The 13th Wisconsin suffered 5 enlisted men killed in action or who later died of their wounds, plus another 188 enlisted men who died of disease, for a total of 193 fatalities.

==Colonels==
- Colonel Maurice Maloney (October 15, 1861 – August 1, 1862) was a U.S. Army captain in the 4th U.S. Infantry and retired in August 1862.
- Colonel William P. Lyon (August 6, 1862 – November 24, 1865) began the war as captain of Co. K in the 8th Wisconsin Infantry Regiment. He received an honorary brevet to brigadier general at the end of the war. After the war he became the 12th speaker of the Wisconsin State Assembly and the 7th chief justice of the Wisconsin Supreme Court.

==Notable members==
- Ira Barnes Dutton, also known as Joseph Dutton, was quartermaster sergeant and was later commissioned 2nd lieutenant and promoted to 1st lieutenant in Co. I, finally promoted to quartermaster near the end of the war. After the war he became a Catholic missionary in Hawaii, ministering to the leper colony on Molokai until his death. He is a candidate for sainthood.
- John M. Evans was the regiment surgeon. After the war he served as a Wisconsin legislator and was the first mayor of Evansville, Wisconsin.
- John Fish, was the 2nd lieutenant of Company C until he was promoted to Captain in 1865. His son, Irving Fish later became a Major General in charge of the 32nd Infantry Division of the Wisconsin National Guard.

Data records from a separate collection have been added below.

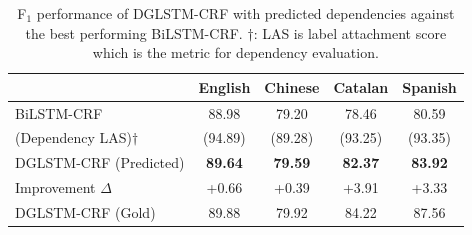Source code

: \begin{table}[h!]
	\centering
	\begin{tabular}{lcccc}
		\toprule
		& \textbf{English} & \textbf{Chinese} & \textbf{Catalan} & \textbf{Spanish} \\
		\midrule
		BiLSTM-CRF & 88.98 & 79.20 & 78.46 & 80.59 \\
		\midrule
		(Dependency LAS)$\dagger$ & (94.89) & (89.28) & (93.25) & (93.35)\\
		DGLSTM-CRF (Predicted) & \textbf{89.64} & \textbf{79.59} & \textbf{82.37} & \textbf{83.92} \\
		Improvement $\Delta$ & +0.66 & +0.39 & +3.91 & +3.33\\
		\midrule \midrule
		DGLSTM-CRF (Gold) & 89.88 & 79.92 & 84.22 & 87.56 \\ 
		\bottomrule
	\end{tabular}
	\caption{F$_1$ performance of DGLSTM-CRF with predicted dependencies against the best performing BiLSTM-CRF. $\dagger$: LAS is label attachment score which is the metric for dependency evaluation.}
	\label{tab:dep_result}
\end{table}

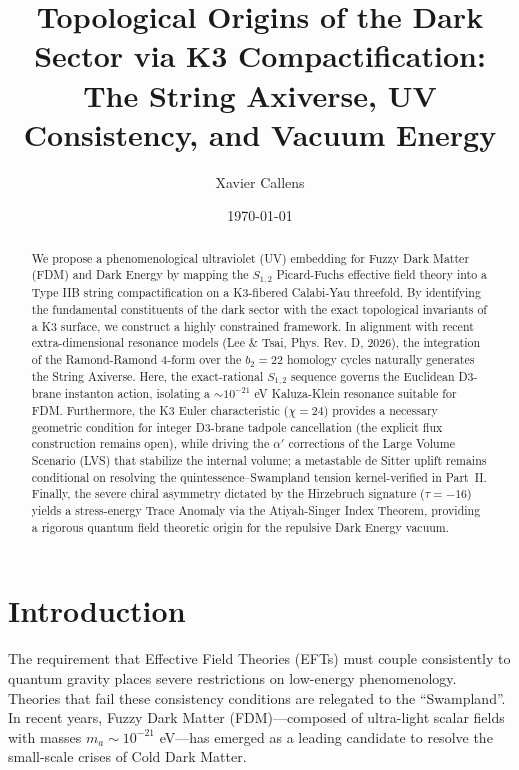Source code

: \documentclass[aps,prd,twocolumn,nofootinbib,superscriptaddress,10pt]{revtex4-2}
\begin{document}
\title{Topological Origins of the Dark Sector via K3 Compactification:\\ The String Axiverse, UV Consistency, and Vacuum Energy}

\author{Xavier Callens}

\date{\today}

\begin{abstract}
We propose a phenomenological ultraviolet (UV) embedding for Fuzzy Dark Matter (FDM) and Dark Energy by mapping the $S_{1,2}$ Picard-Fuchs effective field theory into a Type IIB string compactification on a K3-fibered Calabi-Yau threefold. By identifying the fundamental constituents of the dark sector with the exact topological invariants of a K3 surface, we construct a highly constrained framework. In alignment with recent extra-dimensional resonance models (Lee \& Tsai, Phys. Rev. D, 2026), the integration of the Ramond-Ramond 4-form over the $b_2=22$ homology cycles naturally generates the String Axiverse. Here, the exact-rational $S_{1,2}$ sequence governs the Euclidean D3-brane instanton action, isolating a $\sim 10^{-21}$ eV Kaluza-Klein resonance suitable for FDM. Furthermore, the K3 Euler characteristic ($\chi=24$) provides a necessary geometric condition for integer D3-brane tadpole cancellation (the explicit flux construction remains open), while driving the $\alpha'$ corrections of the Large Volume Scenario (LVS) that stabilize the internal volume; a metastable de Sitter uplift remains conditional on resolving the quintessence--Swampland tension kernel-verified in Part~II. Finally, the severe chiral asymmetry dictated by the Hirzebruch signature ($\tau=-16$) yields a stress-energy Trace Anomaly via the Atiyah-Singer Index Theorem, providing a rigorous quantum field theoretic origin for the repulsive Dark Energy vacuum.
\end{abstract}

\maketitle

\section{Introduction}

The requirement that Effective Field Theories (EFTs) must couple consistently to quantum gravity places severe restrictions on low-energy phenomenology. Theories that fail these consistency conditions are relegated to the ``Swampland''. In recent years, Fuzzy Dark Matter (FDM)---composed of ultra-light scalar fields with masses $m_a \sim 10^{-21}$ eV---has emerged as a leading candidate to resolve the small-scale crises of Cold Dark Matter. 
\end{document}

- Joseph I. Foot, son of Ezra Foot, was chaplain of the regiment near the end of the war.
- Edward Lee Greene was a private in Co. K. After the war he wrote an extensive botanical record of the plant species of the American west.
- Simon Lord was the 2nd assistant surgeon until 1863, when he was promoted out of the regiment to become surgeon of the 32nd Wisconsin Infantry Regiment. After the war he served as a Wisconsin state senator.
- Frederick F. Norcross, brother of Pliny Norcross, was a corporal in Co. K and died of disease at Nashville, in May 1865.
- Lanson P. Norcross, brother of Pliny Norcross, was a private in Co. K and served through the whole war with the regiment.
- Pliny Norcross was captain of Co. K for three years. Earlier in the war, he served as a corporal in Co. K of the 1st Wisconsin Infantry Regiment. After the war he became a Wisconsin state legislator and the 20th mayor of Janesville, Wisconsin.
- Archibald N. Randall was captain of Co. G. After the war he became a Wisconsin state senator.
- Hezekiah C. Tilton was chaplain of the regiment. After the war he served as a Wisconsin legislator.
- Edwin E. Woodman was captain of Co. B, but was detailed for much of the war as an engineering aide on the brigade and division staff. After the war he served as a Wisconsin state senator.